Controversial end for women’s soccer
Thailand’s female football team emerged victorious from the 2016 AFF Women’s Championship after a controversial penalty shootout against their Vietnamese opponents last month, writes Tuoi Tre.
Women from the Vietnamese and Thai national football teams battled it out in the finals of the Southeast Asian football tournament in Mandalay, Myanmar.
The official 90 minutes ended in a 1-1 draw, followed by a goalless extra time that led to a penalty shootout to determine the winning team.
Vietnamese midfielder Nguyen Thi Lieu from Vietnam stepped up with the score at 3-3 hoping to help her team snatch the gold medal.
Lieu’s strike was partially blocked by Thai goalie Waraporn Boonsing, causing the ball to spin, drop, and roll its way towards the goal line before being hacked away by the goalkeeper.

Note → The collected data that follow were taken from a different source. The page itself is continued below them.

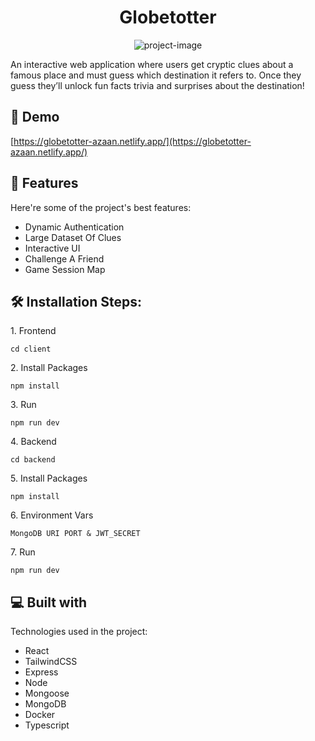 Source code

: <h1 align="center" id="title">Globetotter</h1>

<p align="center"><img src="https://socialify.git.ci/syazah/globetotter/image?language=1&amp;owner=1&amp;name=1&amp;stargazers=1&amp;theme=Light" alt="project-image"></p>

<p id="description">An interactive web application where users get cryptic clues about a famous place and must guess which destination it refers to. Once they guess they’ll unlock fun facts trivia and surprises about the destination!</p>

<h2>🚀 Demo</h2>

[https://globetotter-azaan.netlify.app/](https://globetotter-azaan.netlify.app/)

<h2>🧐 Features</h2>

Here're some of the project's best features:

- Dynamic Authentication
- Large Dataset Of Clues
- Interactive UI
- Challenge A Friend
- Game Session Map

<h2>🛠️ Installation Steps:</h2>

<p>1. Frontend</p>

```
cd client
```

<p>2. Install Packages</p>

```
npm install
```

<p>3. Run</p>

```
npm run dev
```

<p>4. Backend</p>

```
cd backend
```

<p>5. Install Packages</p>

```
npm install
```

<p>6. Environment Vars</p>

```
MongoDB URI PORT & JWT_SECRET
```

<p>7. Run</p>

```
npm run dev
```

<h2>💻 Built with</h2>

Technologies used in the project:

- React
- TailwindCSS
- Express
- Node
- Mongoose
- MongoDB
- Docker
- Typescript
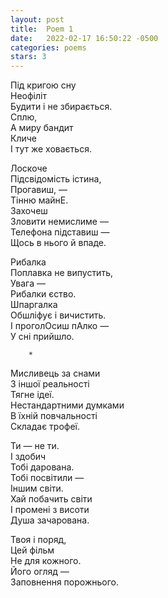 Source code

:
 ```yaml
---
layout: post
title:  Poem 1
date:   2022-02-17 16:50:22 -0500
categories: poems
stars: 3
---
```

Під кригою сну\
Неофіліт\
Будити і не збирається.\
Сплю,\
А миру бандит\
Кличе\
І тут же ховається.

Лоскоче\
Підсвідомість істина,\
Прогавиш, —\
Тінню майнЕ.\
Захочеш\
Зловити немислиме —\
Телефона підставиш —\
Щось в нього й впаде.

Рибалка\
Поплавка не випустить,\
Увага —\
Рибалки єство.\
Шпаргалка\
Обшліфує і вичистить.\
І проголОсиш пAлко —\
У сні прийшло. 


        *

Мисливець за снами\
З іншої реальності\
Тягне ідеї.\
Нестандартними думками\
В їхній повчальності\
Складає трофеї.

Ти — не ти.\
І здобич\
Тобі дарована.\
Тобі посвітили —\
Іншим світи.\
Хай побачить світи\
І промені з висоти\
Душа зачарована.

Твоя і поряд,\
Цей фільм\
Не для кожного.\
Його огляд —\
Заповнення порожнього.
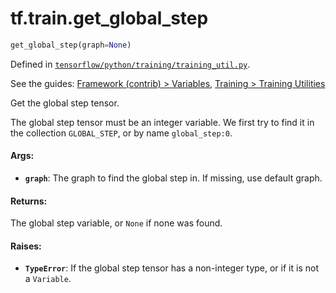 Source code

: <div itemscope itemtype="http://developers.google.com/ReferenceObject">
<meta itemprop="name" content="tf.train.get_global_step" />
</div>

# tf.train.get_global_step

``` python
get_global_step(graph=None)
```



Defined in [`tensorflow/python/training/training_util.py`](https://www.tensorflow.org/code/tensorflow/python/training/training_util.py).

See the guides: [Framework (contrib) > Variables](../../../../api_guides/python/contrib.framework.md#Variables), [Training > Training Utilities](../../../../api_guides/python/train.md#Training_Utilities)

Get the global step tensor.

The global step tensor must be an integer variable. We first try to find it
in the collection `GLOBAL_STEP`, or by name `global_step:0`.

#### Args:

* <b>`graph`</b>: The graph to find the global step in. If missing, use default graph.


#### Returns:

The global step variable, or `None` if none was found.


#### Raises:

* <b>`TypeError`</b>: If the global step tensor has a non-integer type, or if it is not
    a `Variable`.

Assuming the ball had crossed the goal line, Lieu, along with her teammates and coaches stormed the field to celebrate their victory before an interjection by the assisting referees. Thailand went on to win the match.
Vietnamese mixed martial artist locks up win in Malaysia
Mixed martial artist Tran Quang Loc won the Mixed Martial Arts’s Grand Prix Warriors FC recently in Malaysia, according to vietnamnet.vn.
Loc, who is the first Vietnamese competing in an international MMA event, knocked out Farid Arif of Malaysia in the final match of the featherweight category.
The 27-year-old from Dong Nai Province earlier defeated Shareh Nasrullah, another Malaysian, while Arif beat Nursultan Amangeldiev of Kazakhstan.
Loc started competing in MMA four years ago and has dominated in the national championship for the past three years.
Vietnamese tennis star drops dramatic match on home turf
Ly Hoang Nam was outsted from the Vietnam F3 Men’s Futures tennis tournament last month in Binh Duong Province, writes Vietnam News.
The host athlete lost 6-7, 5-7 to Japanese Ito Yuichi who ranks No. 813 in the world, 49 places higher than Nam, in the second round.
Nam took the first break point of the first set but Ito worked hard and won the crucial game when 5-6 down, bringing the set to the tie break where he successfully won 7-3.
The second set was nearly the same but Ito went up in the decisive moments to take it 7-5.